India's announcement about opening the Siachen Glacier, which is also the world's highest battlefield, to tourism is an emphatic geostrategic statement. The declaration of Defence Minister Rajnath Singh during a visit to Ladakh along with Army Chief General Bipin Rawat is unlikely to be ignored by the country's neighbours to the north and west, reports suggest.
Rajnath Singh opened a strategically located bridge across the Shyok River that will provide easy connectivity to the Daulat Beg Oldi sector along the Line of Actual Control (LAC) with China, a report in Livemint says. "Ladakh has tremendous potential in tourism. Better connectivity in Ladakh would certainly bring tourists in large numbers. The Siachen area is now open for tourists and tourism. From Siachen Base Camp to Kumar Post, the entire area has been opened for tourism purposes," Rajntah Singh said in a tweet on Monday.
Pakistan Prime Minister Imran Khan had raised the change of status of Jammu and Kashmir in the United Nations General Assembly (UNGA) where Indian Prime Minister Narendra Modi raised the matter of cross-border terrorism
The Indian move has taken China and Pakistan by surprise and they are yet to react to it. Expeditions to the icy heights of Siachen were being allowed under the Indian Army's supervision from the 1970s until they were discontinued in 1984, following a deterioration in the security situation in the sector.
The frozen frontier of Siachen in the Himalayan trijunction of areas under the control of India, Pakistan and China has been at the centre of border tensions for long. The Indian Army took control of the desolate heights through Operation Meghdoot in 1984 gaining nearly 2,600 sq km of glaciers and overlooking mountain tops. It borders India's Ladakh, Pakistan-occupied Kashmir's Baltistan area and Shakgam Valley that Pakistan surrendered to China and Xinjiang Province. It's also close to the heights of Aksai Chin that China has been occupying since the 1962 war.
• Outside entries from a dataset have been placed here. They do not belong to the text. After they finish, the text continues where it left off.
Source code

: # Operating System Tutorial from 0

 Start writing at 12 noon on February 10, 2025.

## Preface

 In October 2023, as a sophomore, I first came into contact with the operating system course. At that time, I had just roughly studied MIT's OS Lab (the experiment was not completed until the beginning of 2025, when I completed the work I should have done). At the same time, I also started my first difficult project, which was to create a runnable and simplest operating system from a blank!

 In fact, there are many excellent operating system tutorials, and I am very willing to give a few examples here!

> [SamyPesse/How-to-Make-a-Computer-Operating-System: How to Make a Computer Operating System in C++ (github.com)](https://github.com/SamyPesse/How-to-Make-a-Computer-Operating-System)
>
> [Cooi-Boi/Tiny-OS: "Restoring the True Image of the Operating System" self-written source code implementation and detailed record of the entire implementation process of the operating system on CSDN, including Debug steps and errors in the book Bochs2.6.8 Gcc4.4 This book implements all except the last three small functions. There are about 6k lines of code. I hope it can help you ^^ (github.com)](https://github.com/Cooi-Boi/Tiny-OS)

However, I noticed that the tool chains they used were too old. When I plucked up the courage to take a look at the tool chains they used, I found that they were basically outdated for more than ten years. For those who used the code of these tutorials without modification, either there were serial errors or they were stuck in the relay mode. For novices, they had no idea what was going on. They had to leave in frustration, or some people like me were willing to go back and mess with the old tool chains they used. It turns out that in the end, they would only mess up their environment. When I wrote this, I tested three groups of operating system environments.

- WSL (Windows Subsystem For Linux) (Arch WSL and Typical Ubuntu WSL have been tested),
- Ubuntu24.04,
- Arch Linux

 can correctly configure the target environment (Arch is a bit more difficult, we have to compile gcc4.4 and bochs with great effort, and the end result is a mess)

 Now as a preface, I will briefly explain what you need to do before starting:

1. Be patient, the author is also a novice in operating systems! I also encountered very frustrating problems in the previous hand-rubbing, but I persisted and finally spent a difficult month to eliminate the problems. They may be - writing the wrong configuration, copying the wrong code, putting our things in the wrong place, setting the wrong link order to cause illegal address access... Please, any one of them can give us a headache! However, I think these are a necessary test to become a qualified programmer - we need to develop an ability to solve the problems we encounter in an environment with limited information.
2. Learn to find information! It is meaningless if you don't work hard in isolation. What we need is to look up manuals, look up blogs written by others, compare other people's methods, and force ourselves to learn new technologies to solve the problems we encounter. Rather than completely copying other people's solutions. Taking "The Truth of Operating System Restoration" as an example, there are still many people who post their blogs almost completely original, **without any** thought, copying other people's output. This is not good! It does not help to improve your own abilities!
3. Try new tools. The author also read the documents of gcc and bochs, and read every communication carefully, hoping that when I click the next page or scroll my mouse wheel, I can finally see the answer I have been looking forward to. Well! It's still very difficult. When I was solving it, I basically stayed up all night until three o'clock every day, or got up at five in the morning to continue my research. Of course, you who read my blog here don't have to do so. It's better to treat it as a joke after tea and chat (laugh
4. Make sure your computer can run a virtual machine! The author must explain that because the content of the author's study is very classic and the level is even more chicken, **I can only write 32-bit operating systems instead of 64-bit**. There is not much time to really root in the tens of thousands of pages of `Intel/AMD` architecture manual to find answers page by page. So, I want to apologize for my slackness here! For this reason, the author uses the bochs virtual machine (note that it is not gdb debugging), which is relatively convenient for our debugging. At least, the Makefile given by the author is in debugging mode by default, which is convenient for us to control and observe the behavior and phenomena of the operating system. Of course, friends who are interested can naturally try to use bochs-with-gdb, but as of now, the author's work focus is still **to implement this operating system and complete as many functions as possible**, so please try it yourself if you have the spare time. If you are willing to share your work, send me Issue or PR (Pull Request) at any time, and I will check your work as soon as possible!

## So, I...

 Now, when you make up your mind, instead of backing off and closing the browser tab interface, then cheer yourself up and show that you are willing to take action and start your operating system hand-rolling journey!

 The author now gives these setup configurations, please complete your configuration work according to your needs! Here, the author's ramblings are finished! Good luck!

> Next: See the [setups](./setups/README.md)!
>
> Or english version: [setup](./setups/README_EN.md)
There were also reports that the Kargil misadventure of the Pakistan Army in 1999 was a result of General Pervez Musharraf's desire to avenge the slight of India's successful occupation of Siachen, leading to the Kargil war across the Line of Control (LoC). The war kept the world on edge for weeks because of the potential escalation of hostilities between the two nuclear-armed neighbours who had announced successful nuclear tests the previous year.
Ladakh is set to become a union territory when the order bifurcating Jammu and Kashmir whose statehood and special status were removed with the abrogation of Articles 370 and 35A of Constitution is set to take effect on October 31. Pakistan and China had raised an objection to the change of status of Jammu and Kashmir. China claims parts of Ladakh where the international border is not well demarcated. Army personnel of India and China have scuffled several times over the LAC in the region. Pakistan Prime Minister Imran Khan had raised the change of status of Jammu and Kashmir in the United Nations General Assembly (UNGA) where Indian Prime Minister Narendra Modi raised the issue of cross-border terrorism.
In June this year, Rajnath Singh, accompanied by Gen Rawat, had visited Siachen and praised the "tenacious resolve and unstinting commitment" of the soldiers deployed in the region. He had undertaken an aerial reconnaissance of the Siachen Glacier and interacted with troops at one of the forward posts.